The Tennessee Supreme Court has delayed the state’s next execution, scheduled for June 4. Oscar Smith is now set to be executed in February of next year.
The federal public defender’s office filed a motion earlier this month, urging the court to postpone Smith’s execution. His attorneys argued social distancing measures during COVID-19 pandemic have hindered their ability to build his defense case.
“Mr. Smith’s legal team continue to abide by the orders of Nashville Mayor Cooper and Governor Lee,” Smith’s attorneys wrote. “But doing so has resulted in the loss of critical time needed to represent Mr. Smith during this crucial period.”

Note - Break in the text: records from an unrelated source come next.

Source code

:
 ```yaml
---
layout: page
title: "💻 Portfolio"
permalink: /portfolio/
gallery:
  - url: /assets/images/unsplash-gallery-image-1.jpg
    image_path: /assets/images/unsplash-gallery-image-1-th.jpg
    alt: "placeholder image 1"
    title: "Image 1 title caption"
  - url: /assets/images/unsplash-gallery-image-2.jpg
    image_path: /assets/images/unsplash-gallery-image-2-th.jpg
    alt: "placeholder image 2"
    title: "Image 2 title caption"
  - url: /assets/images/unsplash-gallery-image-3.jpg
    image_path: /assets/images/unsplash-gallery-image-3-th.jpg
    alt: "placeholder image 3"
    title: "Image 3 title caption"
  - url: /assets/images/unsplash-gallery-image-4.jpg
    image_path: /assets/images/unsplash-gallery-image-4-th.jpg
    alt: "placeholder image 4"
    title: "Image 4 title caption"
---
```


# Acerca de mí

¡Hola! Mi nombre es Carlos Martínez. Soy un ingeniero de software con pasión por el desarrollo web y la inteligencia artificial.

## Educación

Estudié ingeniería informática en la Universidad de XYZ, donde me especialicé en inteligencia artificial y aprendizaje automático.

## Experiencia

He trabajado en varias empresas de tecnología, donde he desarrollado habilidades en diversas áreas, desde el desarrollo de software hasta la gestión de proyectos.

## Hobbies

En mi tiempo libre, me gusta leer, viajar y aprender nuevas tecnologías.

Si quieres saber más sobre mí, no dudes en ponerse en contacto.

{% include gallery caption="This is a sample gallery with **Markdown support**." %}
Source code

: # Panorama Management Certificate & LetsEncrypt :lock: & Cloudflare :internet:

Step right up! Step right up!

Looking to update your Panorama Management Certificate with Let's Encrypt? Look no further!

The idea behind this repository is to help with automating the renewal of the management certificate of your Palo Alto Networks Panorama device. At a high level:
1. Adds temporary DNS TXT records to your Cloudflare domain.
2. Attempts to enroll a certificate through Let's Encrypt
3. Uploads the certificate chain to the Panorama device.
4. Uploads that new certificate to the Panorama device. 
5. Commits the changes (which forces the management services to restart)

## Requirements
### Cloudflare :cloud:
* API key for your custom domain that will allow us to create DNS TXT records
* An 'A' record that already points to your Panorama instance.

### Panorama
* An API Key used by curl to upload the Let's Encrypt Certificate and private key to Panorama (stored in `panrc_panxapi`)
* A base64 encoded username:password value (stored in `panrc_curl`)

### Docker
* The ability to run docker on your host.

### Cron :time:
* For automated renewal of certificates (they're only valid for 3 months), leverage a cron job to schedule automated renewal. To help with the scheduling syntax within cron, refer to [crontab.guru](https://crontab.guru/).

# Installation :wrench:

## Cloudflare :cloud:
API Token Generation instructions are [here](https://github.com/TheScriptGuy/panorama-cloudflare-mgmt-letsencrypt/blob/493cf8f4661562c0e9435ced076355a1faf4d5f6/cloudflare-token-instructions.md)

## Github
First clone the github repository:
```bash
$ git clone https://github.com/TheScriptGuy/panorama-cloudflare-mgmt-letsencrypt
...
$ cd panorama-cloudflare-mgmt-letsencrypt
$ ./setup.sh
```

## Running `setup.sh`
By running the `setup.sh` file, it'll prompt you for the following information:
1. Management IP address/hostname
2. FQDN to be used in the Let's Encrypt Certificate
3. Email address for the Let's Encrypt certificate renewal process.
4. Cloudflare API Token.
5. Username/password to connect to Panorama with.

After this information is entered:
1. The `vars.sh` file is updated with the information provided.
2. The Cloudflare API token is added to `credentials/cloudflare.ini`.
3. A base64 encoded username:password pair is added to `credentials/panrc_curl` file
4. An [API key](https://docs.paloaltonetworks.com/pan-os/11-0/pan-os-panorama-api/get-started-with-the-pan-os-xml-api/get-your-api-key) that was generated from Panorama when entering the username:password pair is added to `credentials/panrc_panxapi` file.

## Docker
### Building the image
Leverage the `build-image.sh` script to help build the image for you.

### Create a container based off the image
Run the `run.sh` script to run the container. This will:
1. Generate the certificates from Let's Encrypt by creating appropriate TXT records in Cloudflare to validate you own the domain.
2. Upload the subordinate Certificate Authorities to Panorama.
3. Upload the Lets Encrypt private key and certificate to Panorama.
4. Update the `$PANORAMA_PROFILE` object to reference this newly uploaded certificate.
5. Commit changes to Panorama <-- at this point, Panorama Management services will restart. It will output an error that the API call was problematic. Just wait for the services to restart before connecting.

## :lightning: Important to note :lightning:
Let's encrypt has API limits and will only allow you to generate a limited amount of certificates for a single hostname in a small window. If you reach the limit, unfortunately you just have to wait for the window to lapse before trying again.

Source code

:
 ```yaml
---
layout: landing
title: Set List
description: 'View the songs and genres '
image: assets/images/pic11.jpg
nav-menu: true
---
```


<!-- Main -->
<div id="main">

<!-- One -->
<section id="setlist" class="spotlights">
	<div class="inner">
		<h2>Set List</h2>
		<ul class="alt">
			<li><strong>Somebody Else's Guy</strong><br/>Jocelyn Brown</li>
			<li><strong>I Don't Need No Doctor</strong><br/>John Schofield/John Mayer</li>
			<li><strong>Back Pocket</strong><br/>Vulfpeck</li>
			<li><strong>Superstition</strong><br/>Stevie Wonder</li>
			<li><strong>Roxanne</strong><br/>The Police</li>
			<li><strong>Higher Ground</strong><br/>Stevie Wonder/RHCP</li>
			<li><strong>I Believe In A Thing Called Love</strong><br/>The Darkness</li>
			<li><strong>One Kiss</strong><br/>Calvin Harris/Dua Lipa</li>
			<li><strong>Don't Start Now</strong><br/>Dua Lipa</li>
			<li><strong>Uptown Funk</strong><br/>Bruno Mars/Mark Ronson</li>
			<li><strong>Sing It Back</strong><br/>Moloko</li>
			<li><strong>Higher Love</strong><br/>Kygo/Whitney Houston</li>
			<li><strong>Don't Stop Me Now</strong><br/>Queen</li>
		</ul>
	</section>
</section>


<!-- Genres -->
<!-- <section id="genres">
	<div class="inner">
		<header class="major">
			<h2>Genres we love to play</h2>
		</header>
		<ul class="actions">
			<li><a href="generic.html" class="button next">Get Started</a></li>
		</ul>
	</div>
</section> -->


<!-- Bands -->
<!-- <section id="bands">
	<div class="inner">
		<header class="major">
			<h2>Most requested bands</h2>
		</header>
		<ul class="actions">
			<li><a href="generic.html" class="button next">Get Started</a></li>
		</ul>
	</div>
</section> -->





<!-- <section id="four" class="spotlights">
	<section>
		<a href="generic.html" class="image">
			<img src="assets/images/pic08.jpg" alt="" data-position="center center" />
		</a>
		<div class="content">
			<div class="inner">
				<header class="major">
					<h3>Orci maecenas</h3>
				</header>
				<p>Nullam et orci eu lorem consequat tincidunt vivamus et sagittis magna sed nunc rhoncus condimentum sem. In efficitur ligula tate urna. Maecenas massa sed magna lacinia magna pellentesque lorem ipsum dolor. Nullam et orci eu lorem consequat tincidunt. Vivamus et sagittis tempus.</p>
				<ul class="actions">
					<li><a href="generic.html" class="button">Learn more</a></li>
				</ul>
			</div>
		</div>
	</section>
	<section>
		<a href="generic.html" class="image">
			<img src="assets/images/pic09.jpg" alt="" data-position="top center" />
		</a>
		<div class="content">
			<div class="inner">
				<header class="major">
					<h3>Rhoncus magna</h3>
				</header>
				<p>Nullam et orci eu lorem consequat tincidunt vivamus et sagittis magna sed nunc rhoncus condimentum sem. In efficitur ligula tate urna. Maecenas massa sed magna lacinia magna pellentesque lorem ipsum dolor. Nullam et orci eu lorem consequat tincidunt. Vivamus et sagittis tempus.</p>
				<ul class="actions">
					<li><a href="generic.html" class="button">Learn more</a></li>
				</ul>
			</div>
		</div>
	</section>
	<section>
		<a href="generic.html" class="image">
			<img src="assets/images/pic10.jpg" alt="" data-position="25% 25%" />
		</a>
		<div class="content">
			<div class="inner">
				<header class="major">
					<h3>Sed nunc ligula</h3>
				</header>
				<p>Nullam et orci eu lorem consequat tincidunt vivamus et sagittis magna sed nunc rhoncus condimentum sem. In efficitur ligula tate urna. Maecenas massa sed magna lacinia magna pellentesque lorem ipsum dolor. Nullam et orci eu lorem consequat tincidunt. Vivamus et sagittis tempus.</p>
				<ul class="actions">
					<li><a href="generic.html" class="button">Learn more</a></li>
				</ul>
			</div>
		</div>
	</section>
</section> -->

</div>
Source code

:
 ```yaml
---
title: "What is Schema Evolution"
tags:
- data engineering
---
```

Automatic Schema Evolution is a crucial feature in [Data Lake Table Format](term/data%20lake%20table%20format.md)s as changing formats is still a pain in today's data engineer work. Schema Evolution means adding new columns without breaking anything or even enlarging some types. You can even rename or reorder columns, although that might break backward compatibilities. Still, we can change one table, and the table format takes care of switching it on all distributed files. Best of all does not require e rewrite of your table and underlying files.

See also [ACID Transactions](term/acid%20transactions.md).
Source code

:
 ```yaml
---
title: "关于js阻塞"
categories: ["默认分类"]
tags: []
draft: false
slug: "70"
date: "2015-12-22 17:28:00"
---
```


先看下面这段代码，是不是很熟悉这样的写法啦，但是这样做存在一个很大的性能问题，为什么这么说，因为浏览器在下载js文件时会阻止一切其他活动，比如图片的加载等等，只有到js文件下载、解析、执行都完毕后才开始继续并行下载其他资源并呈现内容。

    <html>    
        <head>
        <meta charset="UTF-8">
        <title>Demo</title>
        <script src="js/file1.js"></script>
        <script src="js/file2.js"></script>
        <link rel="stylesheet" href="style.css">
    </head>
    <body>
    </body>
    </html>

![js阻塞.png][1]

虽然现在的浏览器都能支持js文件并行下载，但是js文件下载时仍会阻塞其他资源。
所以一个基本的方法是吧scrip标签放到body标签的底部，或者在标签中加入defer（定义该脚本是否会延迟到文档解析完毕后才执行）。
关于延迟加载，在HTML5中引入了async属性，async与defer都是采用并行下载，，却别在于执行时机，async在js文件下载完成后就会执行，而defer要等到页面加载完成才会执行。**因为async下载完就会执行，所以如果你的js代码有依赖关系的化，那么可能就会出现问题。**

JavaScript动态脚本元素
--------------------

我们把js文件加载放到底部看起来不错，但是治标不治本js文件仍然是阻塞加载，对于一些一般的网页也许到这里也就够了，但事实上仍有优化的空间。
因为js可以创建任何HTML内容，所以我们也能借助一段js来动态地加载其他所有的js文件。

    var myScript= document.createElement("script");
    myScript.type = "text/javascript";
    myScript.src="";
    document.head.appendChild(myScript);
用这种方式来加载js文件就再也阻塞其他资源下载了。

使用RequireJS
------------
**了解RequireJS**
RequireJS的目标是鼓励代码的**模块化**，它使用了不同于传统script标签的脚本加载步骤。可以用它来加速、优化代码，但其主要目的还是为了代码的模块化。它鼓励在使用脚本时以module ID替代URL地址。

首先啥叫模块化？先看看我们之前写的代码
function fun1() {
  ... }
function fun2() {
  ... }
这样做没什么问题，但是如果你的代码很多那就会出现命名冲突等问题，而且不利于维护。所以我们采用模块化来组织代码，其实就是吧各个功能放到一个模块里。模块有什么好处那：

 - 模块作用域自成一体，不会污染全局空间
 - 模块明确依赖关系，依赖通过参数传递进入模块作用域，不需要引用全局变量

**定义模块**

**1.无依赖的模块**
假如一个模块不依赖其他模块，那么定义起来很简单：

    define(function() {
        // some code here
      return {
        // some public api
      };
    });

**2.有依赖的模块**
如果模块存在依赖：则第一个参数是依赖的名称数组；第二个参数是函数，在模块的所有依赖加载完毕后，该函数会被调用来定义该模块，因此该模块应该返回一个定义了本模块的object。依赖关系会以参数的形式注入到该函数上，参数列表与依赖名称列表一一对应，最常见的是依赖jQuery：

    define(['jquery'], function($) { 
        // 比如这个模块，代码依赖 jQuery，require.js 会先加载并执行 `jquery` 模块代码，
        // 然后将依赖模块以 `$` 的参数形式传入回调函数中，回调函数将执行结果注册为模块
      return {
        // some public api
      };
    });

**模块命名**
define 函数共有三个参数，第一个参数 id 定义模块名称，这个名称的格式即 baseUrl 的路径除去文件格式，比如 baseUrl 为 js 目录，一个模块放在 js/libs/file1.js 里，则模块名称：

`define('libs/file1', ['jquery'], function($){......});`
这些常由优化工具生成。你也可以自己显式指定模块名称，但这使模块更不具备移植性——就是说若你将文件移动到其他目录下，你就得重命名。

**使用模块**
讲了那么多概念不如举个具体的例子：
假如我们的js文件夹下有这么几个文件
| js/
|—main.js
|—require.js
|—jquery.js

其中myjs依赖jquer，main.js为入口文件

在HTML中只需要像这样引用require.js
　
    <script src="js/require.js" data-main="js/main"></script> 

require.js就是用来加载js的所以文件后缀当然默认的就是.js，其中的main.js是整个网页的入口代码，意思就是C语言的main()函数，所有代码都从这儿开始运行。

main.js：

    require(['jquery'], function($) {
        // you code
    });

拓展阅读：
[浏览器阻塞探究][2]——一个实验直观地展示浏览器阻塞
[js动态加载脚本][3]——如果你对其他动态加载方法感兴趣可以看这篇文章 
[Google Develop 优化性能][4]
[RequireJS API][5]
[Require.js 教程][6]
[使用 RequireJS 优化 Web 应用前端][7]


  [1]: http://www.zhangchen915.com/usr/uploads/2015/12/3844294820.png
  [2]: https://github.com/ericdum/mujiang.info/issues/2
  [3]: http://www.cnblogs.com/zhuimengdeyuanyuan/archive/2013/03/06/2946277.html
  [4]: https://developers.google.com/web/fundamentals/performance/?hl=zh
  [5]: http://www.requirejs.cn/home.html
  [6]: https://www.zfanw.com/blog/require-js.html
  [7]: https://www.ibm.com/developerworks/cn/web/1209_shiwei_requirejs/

The motion also argued that conducting an execution during the coronavirus outbreak “presents needless additional risk to the staff and the almost 800 inmates of Riverbend Maximum Security Institution,” since it would take employees away from their normal duty of keeping the prison safe. The attorneys said bringing in media witnesses and other outside visitors, who have been barred from the prison during the pandemic, could also pose a risk.
In a statement, attorney Kelley Henry praised the court’s decision. She said Smith “has always maintained his innocence” and needs to meet with his lawyers to prepare his clemency petition. Those meetings are on hold for now.
Henry added that investigators haven’t been able to conduct interviews for Smith’s application, either.
“None of that face-to-face work can happen at this time without risking public health,” she said.
Smith was sentenced to death in 1990 for murdering his estranged wife, Judy Smith, and her two sons, Chad and Jason Burnett.